How are you disagreeing with me exactly? Air Temp isn't air speed and unlike air temp the speed at which air moves does not affect it's density. So you just said a whole lot of nothing for no reason.
 
What makes you so sure this isn't how planes fly?

The way planes fly is to do with pressure, higher below pushes wing up/or is it lower above sucks it up. I suppose that is related to density, more speed means more pressure.
 
What makes you so sure this isn't how planes fly?
A phenomenon called lift that results due to a difference in pressure, nothing/much to due with air saturation/capacity.
 
Don't use a filter on your top exhaust vents, then you will not need to worry about cleaning it and you won't have any air flow resistance out the top..


Wait, did I miss something?
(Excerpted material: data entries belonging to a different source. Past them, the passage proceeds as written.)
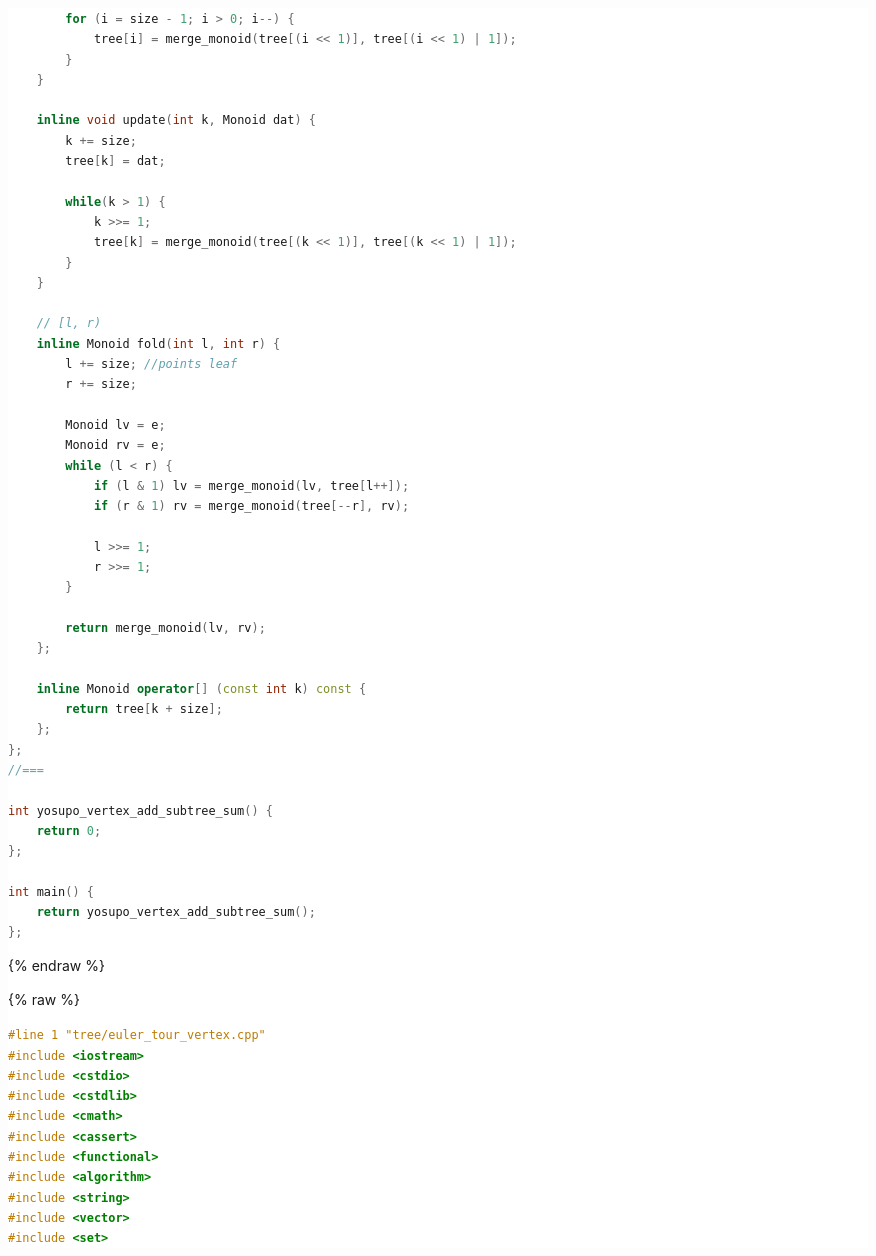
 ```cpp
        for (i = size - 1; i > 0; i--) {
            tree[i] = merge_monoid(tree[(i << 1)], tree[(i << 1) | 1]);
        }
    }

    inline void update(int k, Monoid dat) {
        k += size;
        tree[k] = dat;
        
        while(k > 1) {
            k >>= 1;
            tree[k] = merge_monoid(tree[(k << 1)], tree[(k << 1) | 1]);
        }
    }

    // [l, r)
    inline Monoid fold(int l, int r) {
        l += size; //points leaf
        r += size;

        Monoid lv = e;
        Monoid rv = e;
        while (l < r) {
            if (l & 1) lv = merge_monoid(lv, tree[l++]);
            if (r & 1) rv = merge_monoid(tree[--r], rv);

            l >>= 1;
            r >>= 1;
        }

        return merge_monoid(lv, rv);
    };

    inline Monoid operator[] (const int k) const {
        return tree[k + size];
    };
};
//===

int yosupo_vertex_add_subtree_sum() {
    return 0;
};

int main() {
    return yosupo_vertex_add_subtree_sum();
};

```
{% endraw %}

<a id="bundled"></a>
{% raw %}
```cpp
#line 1 "tree/euler_tour_vertex.cpp"
#include <iostream>
#include <cstdio>
#include <cstdlib>
#include <cmath>
#include <cassert>
#include <functional>
#include <algorithm>
#include <string>
#include <vector>
#include <set>
```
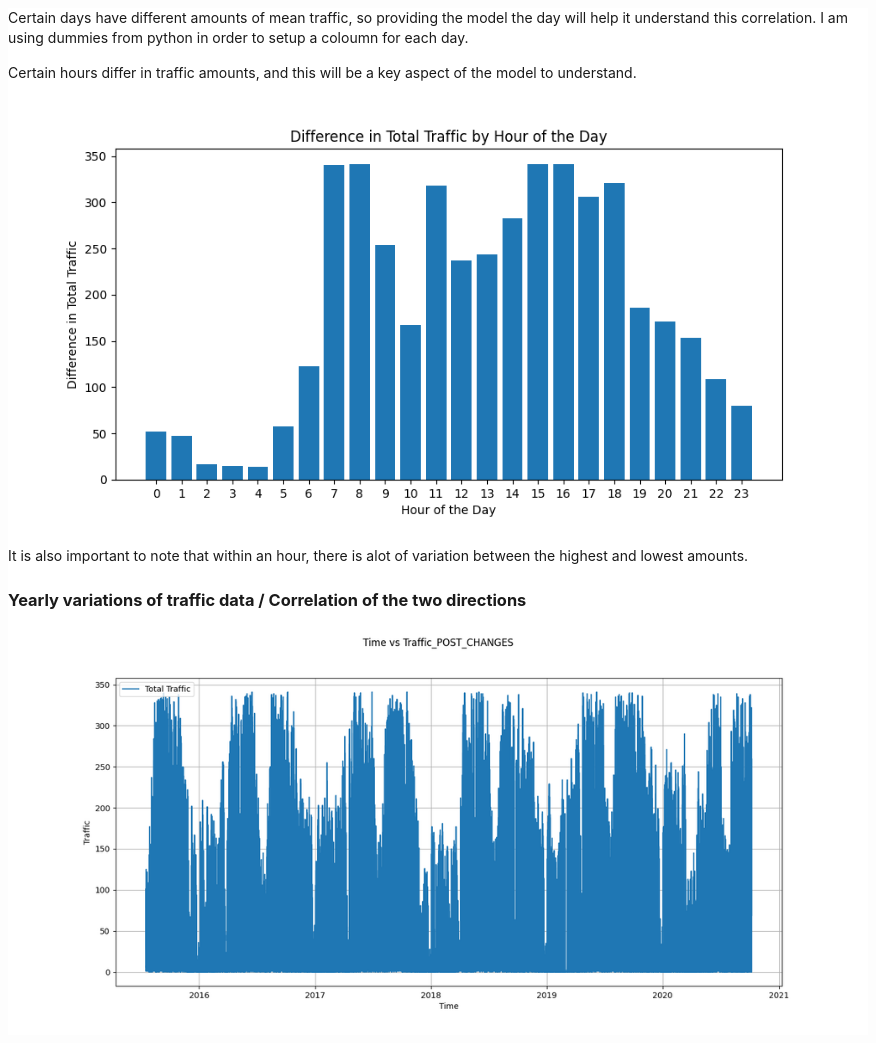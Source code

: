 Certain days have different amounts of mean traffic, so providing the model the day will help it understand this correlation. I am using dummies from python in order to setup a coloumn for each day. 



Certain hours differ in traffic amounts, and this will be a key aspect of the model to understand.

![diff min/max traffic per hour](figs/traffic_diff_perhour.png)

It is also important to note that within an hour, there is alot of variation between the highest and lowest amounts.

### Yearly variations of traffic data / Correlation of the two directions

![FloridaDanmarksplass vs time](figs/timeVStraffic_POST_CHANGES.png)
I'm not seeing any hostilities going on.
Nevermind, had to click "show ignored content"..


That glass panel can't be removed? Odd design..
Filters on exhaust make no sense
 
A phenomenon called lift that results due to a difference in pressure, nothing/much to due with air saturation/capacity.
Lift is not a discrete phenomenon since you haven't heard of bernoulli and the paper that lifted when blown over. Sweet.

Some people have really coined the phrase 'post-truth'.
 
Let's stay on topic, please.
And, keep F.U.D. to a minimum.
Also, if you think there is a problem... report it and do not contribute to it.